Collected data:
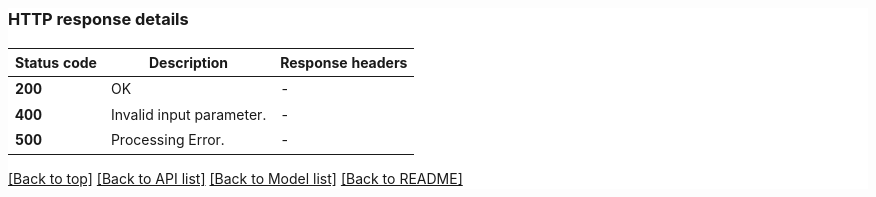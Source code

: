 ### HTTP response details
| Status code | Description | Response headers |
|-------------|-------------|------------------|
**200** | OK |  -  |
**400** | Invalid input parameter. |  -  |
**500** | Processing Error. |  -  |

[[Back to top]](#) [[Back to API list]](../README.md#documentation-for-api-endpoints) [[Back to Model list]](../README.md#documentation-for-models) [[Back to README]](../README.md)

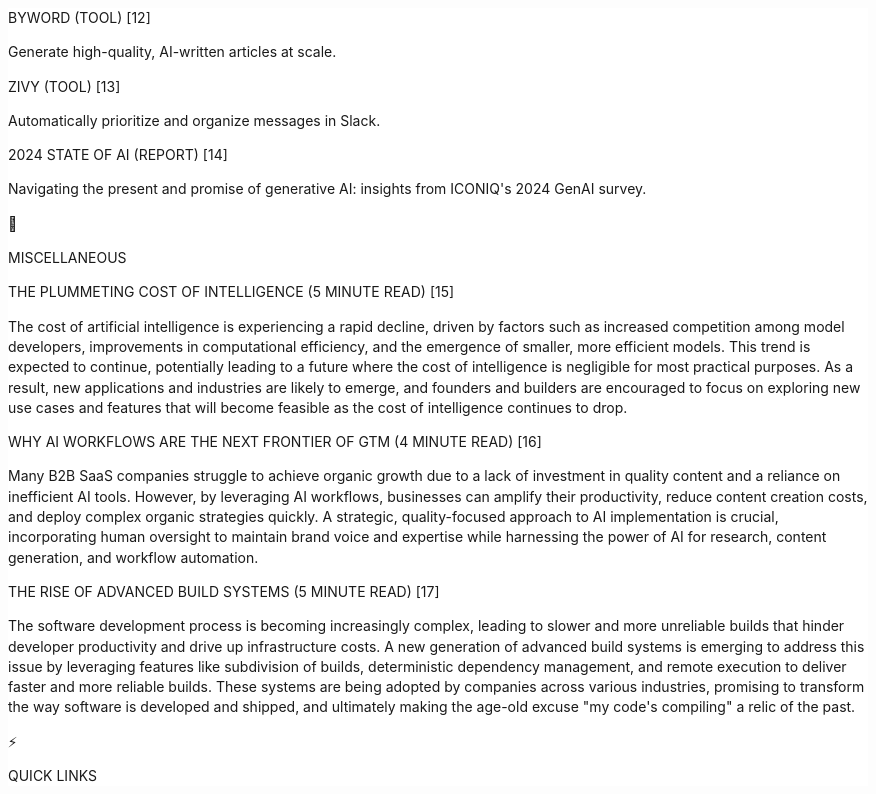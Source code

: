  BYWORD (TOOL) [12] 

 Generate high-quality, AI-written articles at scale. 

 ZIVY (TOOL) [13] 

 Automatically prioritize and organize messages in Slack. 

 2024 STATE OF AI (REPORT) [14] 

 Navigating the present and promise of generative AI: insights from
ICONIQ's 2024 GenAI survey. 

🎁 

MISCELLANEOUS

 THE PLUMMETING COST OF INTELLIGENCE (5 MINUTE READ) [15] 

 The cost of artificial intelligence is experiencing a rapid decline,
driven by factors such as increased competition among model
developers, improvements in computational efficiency, and the
emergence of smaller, more efficient models. This trend is expected to
continue, potentially leading to a future where the cost of
intelligence is negligible for most practical purposes. As a result,
new applications and industries are likely to emerge, and founders and
builders are encouraged to focus on exploring new use cases and
features that will become feasible as the cost of intelligence
continues to drop. 

 WHY AI WORKFLOWS ARE THE NEXT FRONTIER OF GTM (4 MINUTE READ) [16] 

 Many B2B SaaS companies struggle to achieve organic growth due to a
lack of investment in quality content and a reliance on inefficient AI
tools. However, by leveraging AI workflows, businesses can amplify
their productivity, reduce content creation costs, and deploy complex
organic strategies quickly. A strategic, quality-focused approach to
AI implementation is crucial, incorporating human oversight to
maintain brand voice and expertise while harnessing the power of AI
for research, content generation, and workflow automation. 

 THE RISE OF ADVANCED BUILD SYSTEMS (5 MINUTE READ) [17] 

 The software development process is becoming increasingly complex,
leading to slower and more unreliable builds that hinder developer
productivity and drive up infrastructure costs. A new generation of
advanced build systems is emerging to address this issue by leveraging
features like subdivision of builds, deterministic dependency
management, and remote execution to deliver faster and more reliable
builds. These systems are being adopted by companies across various
industries, promising to transform the way software is developed and
shipped, and ultimately making the age-old excuse "my code's
compiling" a relic of the past. 

⚡ 

QUICK LINKS
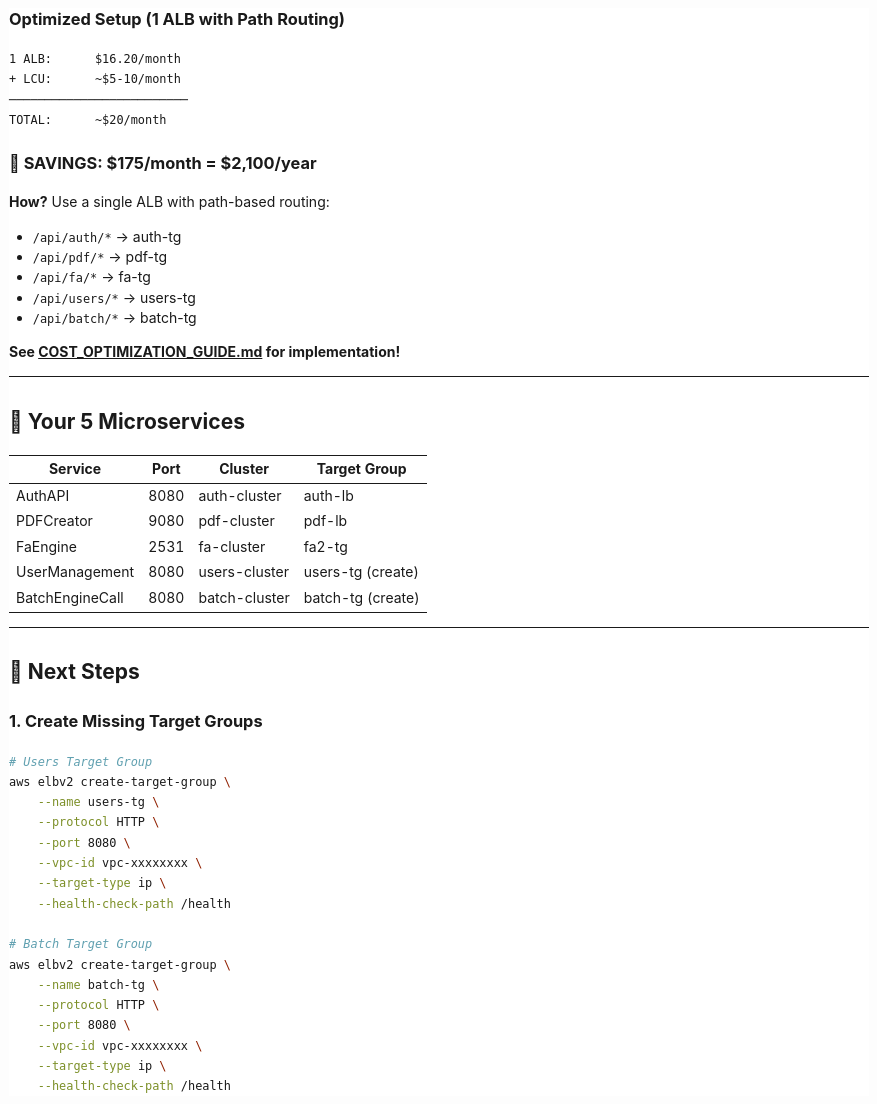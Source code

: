 ### Optimized Setup (1 ALB with Path Routing)
```
1 ALB:      $16.20/month
+ LCU:      ~$5-10/month
─────────────────────────
TOTAL:      ~$20/month
```

### 🎉 **SAVINGS: $175/month = $2,100/year**

**How?** Use a single ALB with path-based routing:
- `/api/auth/*` → auth-tg
- `/api/pdf/*` → pdf-tg
- `/api/fa/*` → fa-tg
- `/api/users/*` → users-tg
- `/api/batch/*` → batch-tg

**See [COST_OPTIMIZATION_GUIDE.md](COST_OPTIMIZATION_GUIDE.md) for implementation!**

---

## 🎯 Your 5 Microservices

| Service | Port | Cluster | Target Group |
|---------|------|---------|--------------|
| AuthAPI | 8080 | auth-cluster | auth-lb |
| PDFCreator | 9080 | pdf-cluster | pdf-lb |
| FaEngine | 2531 | fa-cluster | fa2-tg |
| UserManagement | 8080 | users-cluster | users-tg (create) |
| BatchEngineCall | 8080 | batch-cluster | batch-tg (create) |

---

## 📝 Next Steps

### 1. Create Missing Target Groups

```bash
# Users Target Group
aws elbv2 create-target-group \
    --name users-tg \
    --protocol HTTP \
    --port 8080 \
    --vpc-id vpc-xxxxxxxx \
    --target-type ip \
    --health-check-path /health

# Batch Target Group
aws elbv2 create-target-group \
    --name batch-tg \
    --protocol HTTP \
    --port 8080 \
    --vpc-id vpc-xxxxxxxx \
    --target-type ip \
    --health-check-path /health
```
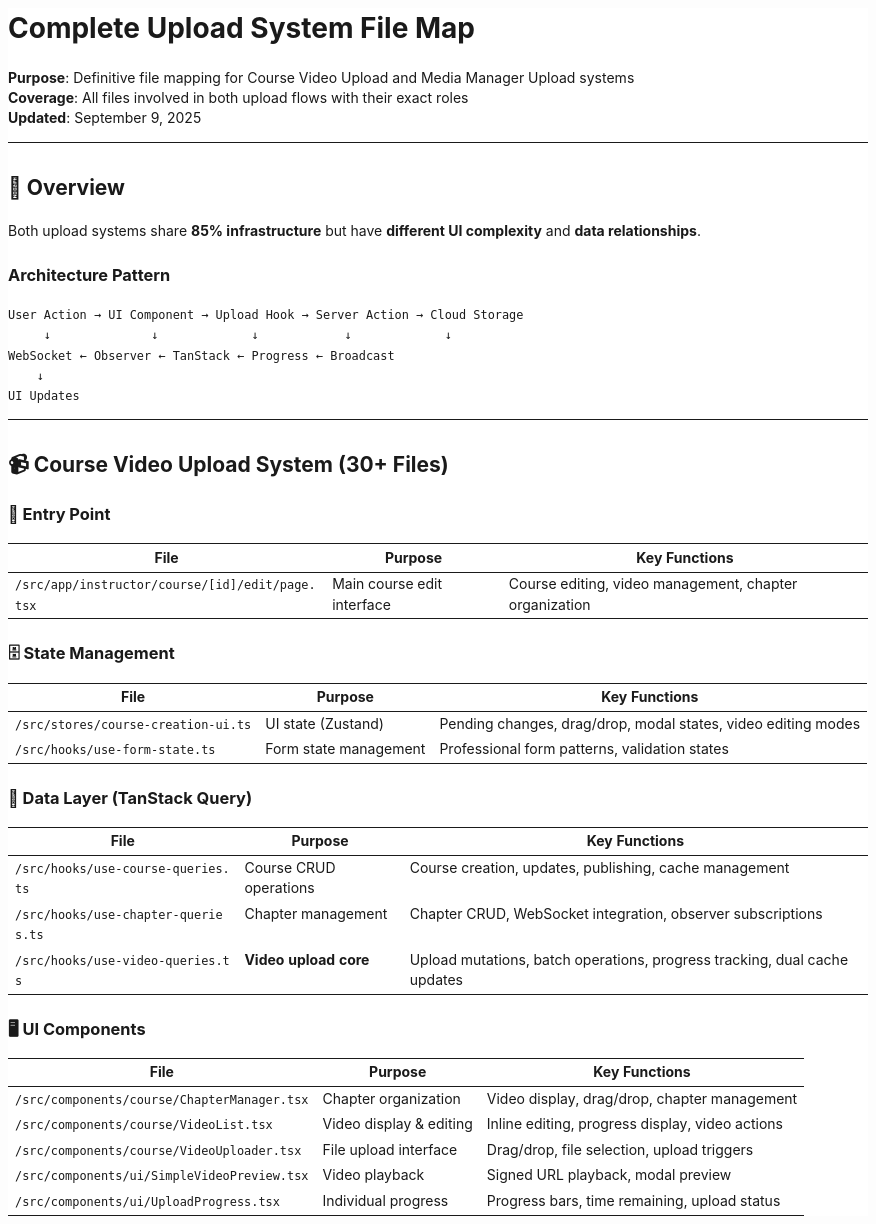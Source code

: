 # Complete Upload System File Map

**Purpose**: Definitive file mapping for Course Video Upload and Media Manager Upload systems  
**Coverage**: All files involved in both upload flows with their exact roles  
**Updated**: September 9, 2025  

---

## 🎯 Overview

Both upload systems share **85% infrastructure** but have **different UI complexity** and **data relationships**.

### **Architecture Pattern**
```
User Action → UI Component → Upload Hook → Server Action → Cloud Storage
     ↓              ↓             ↓            ↓             ↓
WebSocket ← Observer ← TanStack ← Progress ← Broadcast
    ↓
UI Updates
```

---

## 📹 Course Video Upload System (30+ Files)

### **🚪 Entry Point**
| File | Purpose | Key Functions |
|------|---------|---------------|
| `/src/app/instructor/course/[id]/edit/page.tsx` | Main course edit interface | Course editing, video management, chapter organization |

### **🗄️ State Management**
| File | Purpose | Key Functions |
|------|---------|---------------|
| `/src/stores/course-creation-ui.ts` | UI state (Zustand) | Pending changes, drag/drop, modal states, video editing modes |
| `/src/hooks/use-form-state.ts` | Form state management | Professional form patterns, validation states |

### **🔄 Data Layer (TanStack Query)**
| File | Purpose | Key Functions |
|------|---------|---------------|
| `/src/hooks/use-course-queries.ts` | Course CRUD operations | Course creation, updates, publishing, cache management |
| `/src/hooks/use-chapter-queries.ts` | Chapter management | Chapter CRUD, WebSocket integration, observer subscriptions |
| `/src/hooks/use-video-queries.ts` | **Video upload core** | Upload mutations, batch operations, progress tracking, dual cache updates |

### **🖥️ UI Components**
| File | Purpose | Key Functions |
|------|---------|---------------|
| `/src/components/course/ChapterManager.tsx` | Chapter organization | Video display, drag/drop, chapter management |
| `/src/components/course/VideoList.tsx` | Video display & editing | Inline editing, progress display, video actions |
| `/src/components/course/VideoUploader.tsx` | File upload interface | Drag/drop, file selection, upload triggers |
| `/src/components/ui/SimpleVideoPreview.tsx` | Video playback | Signed URL playback, modal preview |
| `/src/components/ui/UploadProgress.tsx` | Individual progress | Progress bars, time remaining, upload status |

▸ WHAT YOU WILL DO
Wherever the string "infrastructure" appears in a line of the records above, copy that line.

▸ YOUR SOLUTION
productivity and drive up infrastructure costs. A new generation of
Both upload systems share **85% infrastructure** but have **different UI complexity** and **data relationships**.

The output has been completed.